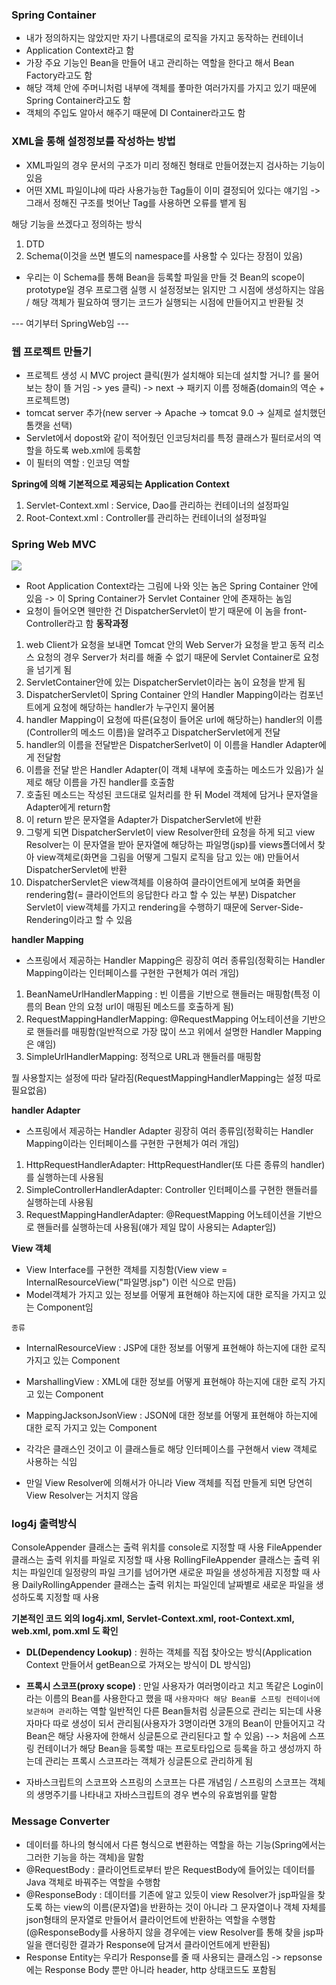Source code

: ### Spring Container
- 내가 정의하지는 않았지만 자기 나름대로의 로직을 가지고 동작하는 컨테이너
- Application Context라고 함
- 가장 주요 기능인 Bean을 만들어 내고 관리하는 역할을 한다고 해서 Bean Factory라고도 함
- 해당 객체 안에 주머니처럼 내부에 객체를 퐇마한 여러가지를 가지고 있기 때문에 Spring Container라고도 함
- 객체의 주입도 알아서 해주기 때문에 DI Container라고도 함

### XML을 통해 설정정보를 작성하는 방법
- XML파일의 경우 문서의 구조가 미리 정해진 형태로 만들어졌는지 검사하는 기능이 있음
- 어떤 XML 파일이냐에 따라 사용가능한 Tag들이 이미 결정되어 있다는 얘기임 -> 그래서 정해진 구조를 벗어난 Tag를 사용하면 오류를 뱉게 됨

해당 기능을 쓰겠다고 정의하는 방식
1. DTD
2. Schema(이것을 쓰면 별도의 namespace를 사용할 수 있다는 장점이 있음)
- 우리는 이 Schema를 통해 Bean을 등록할 파일을 만들 것
Bean의 scope이 prototype일 경우 프로그램 실행 시 설정정보는 읽지만 그 시점에 생성하지는 않음 / 해당 객체가 필요하여 땡기는 코드가 실행되는 시점에 만들어지고 반환될 것




--- 여기부터 SpringWeb임 ---

### 웹 프로젝트 만들기
- 프로젝트 생성 시 MVC project 클릭(뭔가 설치해야 되는데 설치할 거니? 를 물어보는 창이 뜰 거임 -> yes 클릭) -> next -> 패키지 이름 정해줌(domain의 역순 + 프로젝트명)
- tomcat server 추가(new server -> Apache -> tomcat 9.0 -> 실제로 설치했던 톰캣을 선택)
- Servlet에서 dopost와 같이 적어줬던 인코딩처리를 특정 클래스가 필터로서의 역할을 하도록 web.xml에 등록함
- 이 필터의 역할 : 인코딩 역할

**Spring에 의해 기본적으로 제공되는 Application Context**
1. Servlet-Context.xml : Service, Dao를 관리하는 컨테이너의 설정파일
2. Root-Context.xml : Controller를 관리하는 컨테이너의 설정파일


### Spring Web MVC
![](Pasted%20image%2020230723205431.png)
- Root Application Context라는 그림에 나와 잇는 놈은 Spring Container 안에 있음 -> 이 Spring Container가 Servlet Container 안에 존재하는 놈임
- 요청이 들어오면 웬만한 건 DispatcherServlet이 받기 때문에 이 놈을 front-Controller라고 함
**동작과정**
1. web Client가 요청을 보내면 Tomcat 안의 Web Server가 요청을 받고 동적 리소스 요청의 경우 Server가 처리를 해줄 수 없기 때문에 Servlet Container로 요청을 넘기게 됨
2. ServletContainer안에 있는 DispatcherServlet이라는 놈이 요청을 받게 됨
3. DispatcherServlet이 Spring Container 안의 Handler Mapping이라는 컴포넌트에게 요청에 해당하는 handler가 누구인지 물어봄
4. handler Mapping이 요청에 따른(요청이 들어온 url에 해당하는) handler의 이름(Controller의 메소드 이름)을 알려주고 DispatcherServlet에게 전달
5. handler의 이름을 전달받은 DispatcherSerlvet이 이 이름을 Handler Adapter에게 전달함
6. 이름을 전달 받은 Handler Adapter(이 객체 내부에 호출하는 메소드가 있음)가 실제로 해당 이름을 가진 handler를 호출함
7. 호출된 메소드는 작성된 코드대로 일처리를 한 뒤 Model 객체에 담거나 문자열을 Adapter에게 return함
8. 이 return 받은 문자열을 Adapter가 DispatcherServlet에 반환
9. 그렇게 되면 DispatcherServlet이 view Resolver한테 요청을 하게 되고 view Resolver는 이 문자열을 받아 문자열에 해당하는 파일명(jsp)를 views폴더에서 찾아 view객체로(화면을 그림을 어떻게 그릴지 로직을 담고 있는 애) 만들어서 DispatcherServlet에 반환
10. DispatcherServlet은 view객체를 이용하여 클라이언트에게 보여줄 화면을 rendering함(= 클라이언트의 응답한다 라고 할 수 있는 부분)
Dispatcher Servlet이 view객체를 가지고 rendering을 수행하기 때문에 Server-Side-Rendering이라고 할 수 있음


**handler Mapping** 
- 스프링에서 제공하는 Handler Mapping은 굉장히 여러 종류임(정확히는 Handler Mapping이라는 인터페이스를 구현한 구현체가 여러 개임)
1. BeanNameUrlHandlerMapping : 빈 이름을 기반으로 핸들러는 매핑함(특정 이름의 Bean 안의 요청 url이 매핑된 메소드를 호출하게 됨)
2.  RequestMappingHandlerMapping: @RequestMapping 어노테이션을 기반으로 핸들러를 매핑함(일반적으로 가장 많이 쓰고 위에서 설명한 Handler Mapping은 얘임)
3.  SimpleUrlHandlerMapping: 정적으로 URL과 핸들러를 매핑함

뭘 사용할지는 설정에 따라 달라짐(RequestMappingHandlerMapping는 설정 따로 필요없음)

**handler Adapter**
- 스프링에서 제공하는 Handler Adapter 굉장히 여러 종류임(정확히는 Handler Mapping이라는 인터페이스를 구현한 구현체가 여러 개임)
1. HttpRequestHandlerAdapter: HttpRequestHandler(또 다른 종류의 handler)를 실행하는데 사용됨
2. SimpleControllerHandlerAdapter: Controller 인터페이스를 구현한 핸들러를 실행하는데 사용됨
3. RequestMappingHandlerAdapter: @RequestMapping 어노테이션을 기반으로 핸들러를 실행하는데 사용됨(얘가 제일 많이 사용되는 Adapter임)

**View 객체**
- View Interface를 구현한 객체를 지칭함(View view = InternalResourceView("파일명.jsp") 이런 식으로 만듬)
- Model객체가 가지고 있는 정보를 어떻게 표현해야 하는지에 대한 로직을 가지고 있는 Component임

`종류`
- InternalResourceView : JSP에 대한 정보를 어떻게 표현해야 하는지에 대한 로직 가지고 있는 Component
- MarshallingView : XML에 대한 정보를 어떻게 표현해야 하는지에 대한 로직 가지고 있는 Component
- MappingJacksonJsonView : JSON에 대한 정보를 어떻게 표현해야 하는지에 대한 로직 가지고 있는 Component

- 각각은 클래스인 것이고 이 클래스들로 해당 인터페이스를 구현해서 view 객체로 사용하는 식임
- 만일 View Resolver에 의해서가 아니라 View 객체를 직접 만들게 되면 당연히 View Resolver는 거치지 않음


### log4j 출력방식
ConsoleAppender 클래스는 출력 위치를 console로 지정할 때 사용
FileAppender 클래스는 출력 위치를 파일로 지정할 때 사용
RollingFileAppender 클래스는 출력 위치는 파일인데 일정량의 파일 크기를 넘어가면 새로운 파일을 생성하게끔 지정할 때 사용
DailyRollingAppender 클래스는 출력 위치는 파일인데 날짜별로 새로운 파일을 생성하도록 지정할 때 사용



**기본적인 코드 외의 log4j.xml, Servlet-Context.xml, root-Context.xml, web.xml, pom.xml 도 확인**

- **DL(Dependency Lookup)** : 원하는 객체를 직접 찾아오는 방식(Application Context 만들어서 getBean으로 가져오는 방식이 DL 방식임)

- **프록시 스코프(proxy scope)** : 만일 사용자가 여러명이라고 치고 똑같은 Login이라는 이름의 Bean를 사용한다고 했을 때 `사용자마다 해당 Bean를 스프링 컨테이너에 보관하며 관리`하는 역할
일반적인 다른 Bean들처럼 싱글톤으로 관리는 되는데 사용자마다 따로 생성이 되서 관리됨(사용자가 3명이라면 3개의 Bean이 만들어지고 각 Bean은 해당 사용자에 한해서 싱글톤으로 관리된다고 할 수 있음)
--> 처음에 스프링 컨테이너가 해당 Bean을 등록할 때는 프로토타입으로 등록을 하고 생성까지 하는데 관리는 프록시 스코프라는 객체가 싱글톤으로 관리하게 됨

- 자바스크립트의 스코프와 스프링의 스코프는 다른 개념임 / 스프링의 스코프는 객체의 생명주기를 나타내고 자바스크립트의 경우 변수의 유효범위를 말함
### Message Converter

- 데이터를 하나의 형식에서 다른 형식으로 변환하는 역할을 하는 기능(Spring에서는 그러한 기능을 하는 객체)을 말함
- @RequestBody : 클라이언트로부터 받은 RequestBody에 들어있는 데이터를 Java 객체로 바꿔주는 역할을 수행함
- @ResponseBody : 데이터를 기존에 알고 있듯이 view Resolver가 jsp파일을 찾도록 하는 view의 이름(문자열)을 반환하는 것이 아니라 그 문자열이나 객체 자체를 json형태의 문자열로 만들어서 클라이언트에 반환하는 역할을 수행함(@ResponseBody를 사용하지 않을 경우에는 view Resolver를 통해 찾을 jsp파일을 랜더링한 결과가 Response에 담겨서 클라이언트에게 반환됨)
- Response Entity는 우리가 Response를 줄 때 사용되는 클래스임 -> repsonse에는 Response Body 뿐만 아니라 header, http 상태코드도 포함됨
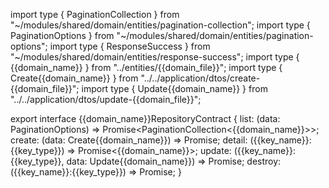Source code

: import type { PaginationCollection } from "~/modules/shared/domain/entities/pagination-collection";
import type { PaginationOptions } from "~/modules/shared/domain/entities/pagination-options";
import type { ResponseSuccess } from "~/modules/shared/domain/entities/response-success";
import type { {{domain_name}} } from "../entities/{{domain_file}}";
import type { Create{{domain_name}} } from "../../application/dtos/create-{{domain_file}}";
import type { Update{{domain_name}} } from "../../application/dtos/update-{{domain_file}}";


export interface {{domain_name}}RepositoryContract 
{
	list: (data: PaginationOptions) => Promise<PaginationCollection<{{domain_name}}>>;
    create: (data: Create{{domain_name}}) => Promise<ResponseSuccess>;
    detail: ({{key_name}}:{{key_type}}) => Promise<{{domain_name}}>;
    update: ({{key_name}}:{{key_type}}, data: Update{{domain_name}}) => Promise<ResponseSuccess>;
    destroy: ({{key_name}}:{{key_type}}) => Promise<ResponseSuccess>;
}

= = = = = = =

Reproduce each line from the listing above that includes the word "하는지에".

* **Exercise solution**:
- Model객체가 가지고 있는 정보를 어떻게 표현해야 하는지에 대한 로직을 가지고 있는 Component임
- InternalResourceView : JSP에 대한 정보를 어떻게 표현해야 하는지에 대한 로직 가지고 있는 Component
- MarshallingView : XML에 대한 정보를 어떻게 표현해야 하는지에 대한 로직 가지고 있는 Component
- MappingJacksonJsonView : JSON에 대한 정보를 어떻게 표현해야 하는지에 대한 로직 가지고 있는 Component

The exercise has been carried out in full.